Gender pay gap reporting is the start of a long conversation about gender inequality in the workplace as no other reporting so far has shone a spotlight as fiercely on organisations nor sparked as much public debate on organisational practices. According to the global communications agency Golin, the gender pay gap was the biggest business story in the UK in 2018, rivalled only by the royal wedding. The media storm showed that the gender pay gap could be reputation-enhancing or have a shaming effect: 84% of business professionals that participated in Golin’s gender pay gap research acknowledged the reputational damage of “naming and shaming” on this issue. 77% believed that organisations would lose staff over a sizeable gap and 73% that the worst offenders would find it harder to recruit.

GPG reporting represents a big first step, as illustrated by major advertising firm, JWT, whose creative director said the gender pay gap was a “rocket in the arse” to accelerate the diversification of its staff base and lose its “boys club” reputation. This is the premise of the reporting requirement. Imposing pay transparency on large organisations serves as a direct challenge to change their cultures and prioritise gender equality.

Organisations are now expected to show improved figures. Companies can no longer remain anonymous, providing a good incentive for employers to act. But early indications are not good: 1340 organisations (around 10%) have already submitted their figures ahead of the 5th April deadline. Of these, around 40% have reported a wider gap. An analysis based on these data would be premature but the figure is not entirely surprising. Namely, the nature of the gender pay gap means that it is possible for employers to widen the gap even if they support gender equality. If the organisation’s long-term approach is to recruit more female graduates to lower-paid junior roles, this would increase the pay gap in the short-term. Conversely, the GPG can be narrowed by outsourcing the lowest-paid jobs or paying both women and men poorly – definitely not a strategy to support.   

We can already see that in Kwik Fit and Virgin Atlantic, for example, the gap has widened. Drawing conclusions about the driving factors this year would be premature but Golin’s research suggests that companies are losing senior (best paid) women over internal pay issues.

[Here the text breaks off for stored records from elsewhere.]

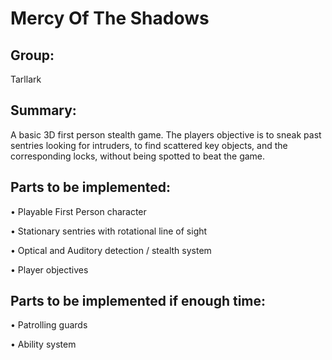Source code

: # Mercy Of The Shadows

## Group:
Tarllark

## Summary:
A basic 3D first person stealth game. The players objective is to sneak past sentries looking for intruders, to find scattered key objects, and the corresponding locks, without being spotted to beat the game.

## Parts to be implemented:
• Playable First Person character

• Stationary sentries with rotational line of sight

• Optical and Auditory detection / stealth system

• Player objectives

## Parts to be implemented if enough time:
• Patrolling guards

• Ability system

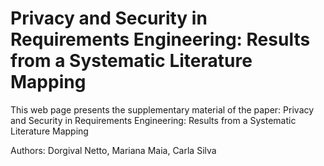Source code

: # Privacy and Security in Requirements Engineering: Results from a Systematic Literature Mapping

This web page presents the supplementary material of the paper: Privacy and Security in Requirements Engineering: Results from a Systematic Literature Mapping

Authors: Dorgival Netto, Mariana Maia, Carla Silva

However, a bigger concern may be not tackling other driving factors such as the culture of presenteeism, constant availability, and long working hours, in addition to bias in recruitment and progression, limited returnship opportunities, occupational segregation, and gendered care responsibilities, including limited offer of enhanced shared parental leave.

More than ever, narrative reports will be instrumental, particularly for organisations reporting a wider GPG.

Closing the gap is not plain sailing. It reflects broader inequalities at play in society, such as gendered working patterns, women’s shorter working hours and educational choices, and thus does not happen in a single reporting cycle. Also, closing the gender pay gap within organisations will not eliminate the national pay gap altogether. But employers are key to ensuring that their organisational practices and workplace culture, recruitment and selection, progression, organisation of work and pay structure support both men and women.

GPG reporting offers other useful lessons. One is an obvious confusion between the gender pay gap and pay equity. While both measure the disparity in pay women receive in the workplace, they are different. Equal pay means that men and women in the same employment performing equal work must receive equal pay, as per the Equality Act 2010. GPG measures the difference in the average hourly wage of all men and women across a workforce, expressed as a percentage of males’ earnings; this amounts to 17.9% in the UK. GPG widens when women do more of the less well-paid jobs within an organisation than men. It is useful in measuring pay equality due to its simple calculation, but it does not measure the pay difference between men and women at the same pay grade, doing the same job, with the same working pattern. What it does offer is a measure of the differences in men and women's working patterns: different occupations, part-time roles being predominantly female, and low representation of women in senior roles.

Last year, more than 200 organisations had to change their data, and over 900 reported an improbable zero pay gap by mean and median. This suggests that many organisations are struggling with gender pay gap reporting and there’s an estimate that more than 9% of reports may be wrong.

This may be a call and an opportunity for critical Human Resource Management programmes to invest in more sophisticated data analytics and statistical training to improve the HR practitioners’ understanding and reporting of social science data.